[DATA]
---------------

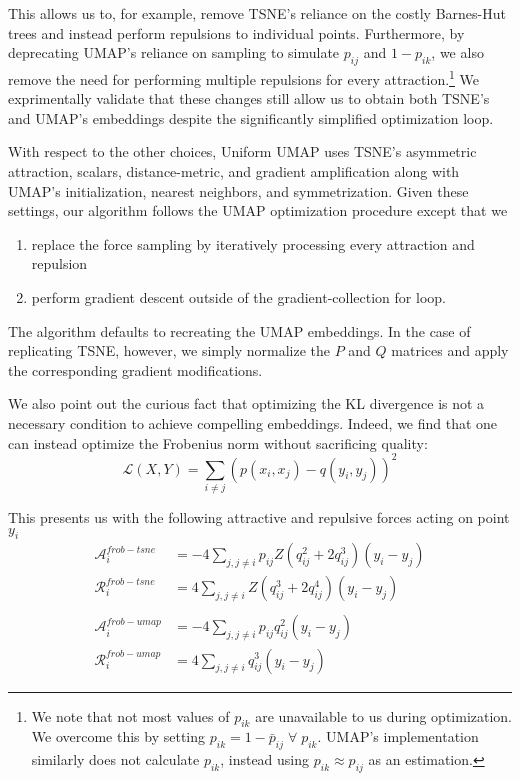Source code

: \documentclass[sigconf, nonacm]{acmart}
\newcommand\ourmethod{Uniform UMAP }
\begin{document}
This allows us to, for example, remove TSNE's reliance on the costly Barnes-Hut trees and instead perform repulsions to individual points.
Furthermore, by deprecating UMAP's reliance on sampling to simulate $p_{ij}$ and $1 - p_{ik}$, we also remove the need for performing multiple repulsions for every
attraction.\footnote{We note that not most values of $p_{ik}$ are unavailable to us during optimization. We overcome this by setting $p_{ik} = 1 - \bar{p}_{ij}
\; \forall \; p_{ik}$. UMAP's implementation similarly does not calculate $p_{ik}$, instead using $p_{ik} \approx p_{ij}$ as an estimation.} We exprimentally
validate that these changes still allow us to obtain both TSNE's and UMAP's embeddings despite the significantly simplified optimization loop.

With respect to the other choices, \ourmethod  uses TSNE's asymmetric attraction, scalars, distance-metric, and gradient amplification along with UMAP's
initialization, nearest neighbors, and symmetrization. Given these settings, our algorithm follows the UMAP optimization procedure except that we
\begin{enumerate}
        \item replace the force sampling by iteratively processing every attraction and repulsion
        \item perform gradient descent outside of the gradient-collection for loop.
\end{enumerate}
The algorithm defaults to recreating the UMAP embeddings. In the case of replicating TSNE, however, we simply normalize the $P$ and $Q$ matrices and apply the
corresponding gradient modifications.

We also point out the curious fact that optimizing the KL divergence is not a necessary condition to achieve compelling embeddings. Indeed, we find that one can
instead optimize the Frobenius norm without sacrificing quality:
\[ \mathcal{L}(X, Y) = \sum_{i \neq j} (p(x_i, x_j) - q(y_i, y_j))^2 \]

This presents us with the following attractive and repulsive forces acting on point $y_i$
\begin{align*}
    \mathcal{A}_i^{frob-tsne} &= -4 \sum_{j, j \neq i} p_{ij} Z (q_{ij}^2 + 2q_{ij}^3) (y_i - y_j) \\
    \mathcal{R}_i^{frob-tsne} &= 4 \sum_{j, j \neq i} Z( q_{ij}^3 + 2q_{ij}^4) (y_i - y_j) \\
    &\\
    \mathcal{A}_i^{frob-umap} &= -4 \sum_{j, j \neq i} p_{ij} q_{ij}^2 (y_i - y_j) \\
    \mathcal{R}_i^{frob-umap} &= 4 \sum_{j, j \neq i} q_{ij}^3 (y_i - y_j)  
\end{align*}
\end{document}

---------------

[WHAT THIS TASK INVOLVES]
Write out the data above exactly as it appears, but without any image.

[WORKED SOLUTION]
Source code

: \documentclass[sigconf, nonacm]{acmart}
\newcommand\ourmethod{Uniform UMAP }
\begin{document}
This allows us to, for example, remove TSNE's reliance on the costly Barnes-Hut trees and instead perform repulsions to individual points.
Furthermore, by deprecating UMAP's reliance on sampling to simulate $p_{ij}$ and $1 - p_{ik}$, we also remove the need for performing multiple repulsions for every
attraction.\footnote{We note that not most values of $p_{ik}$ are unavailable to us during optimization. We overcome this by setting $p_{ik} = 1 - \bar{p}_{ij}
\; \forall \; p_{ik}$. UMAP's implementation similarly does not calculate $p_{ik}$, instead using $p_{ik} \approx p_{ij}$ as an estimation.} We exprimentally
validate that these changes still allow us to obtain both TSNE's and UMAP's embeddings despite the significantly simplified optimization loop.

With respect to the other choices, \ourmethod  uses TSNE's asymmetric attraction, scalars, distance-metric, and gradient amplification along with UMAP's
initialization, nearest neighbors, and symmetrization. Given these settings, our algorithm follows the UMAP optimization procedure except that we
\begin{enumerate}
        \item replace the force sampling by iteratively processing every attraction and repulsion
        \item perform gradient descent outside of the gradient-collection for loop.
\end{enumerate}
The algorithm defaults to recreating the UMAP embeddings. In the case of replicating TSNE, however, we simply normalize the $P$ and $Q$ matrices and apply the
corresponding gradient modifications.

We also point out the curious fact that optimizing the KL divergence is not a necessary condition to achieve compelling embeddings. Indeed, we find that one can
instead optimize the Frobenius norm without sacrificing quality:
\[ \mathcal{L}(X, Y) = \sum_{i \neq j} (p(x_i, x_j) - q(y_i, y_j))^2 \]

This presents us with the following attractive and repulsive forces acting on point $y_i$
\begin{align*}
    \mathcal{A}_i^{frob-tsne} &= -4 \sum_{j, j \neq i} p_{ij} Z (q_{ij}^2 + 2q_{ij}^3) (y_i - y_j) \\
    \mathcal{R}_i^{frob-tsne} &= 4 \sum_{j, j \neq i} Z( q_{ij}^3 + 2q_{ij}^4) (y_i - y_j) \\
    &\\
    \mathcal{A}_i^{frob-umap} &= -4 \sum_{j, j \neq i} p_{ij} q_{ij}^2 (y_i - y_j) \\
    \mathcal{R}_i^{frob-umap} &= 4 \sum_{j, j \neq i} q_{ij}^3 (y_i - y_j)  
\end{align*}
\end{document}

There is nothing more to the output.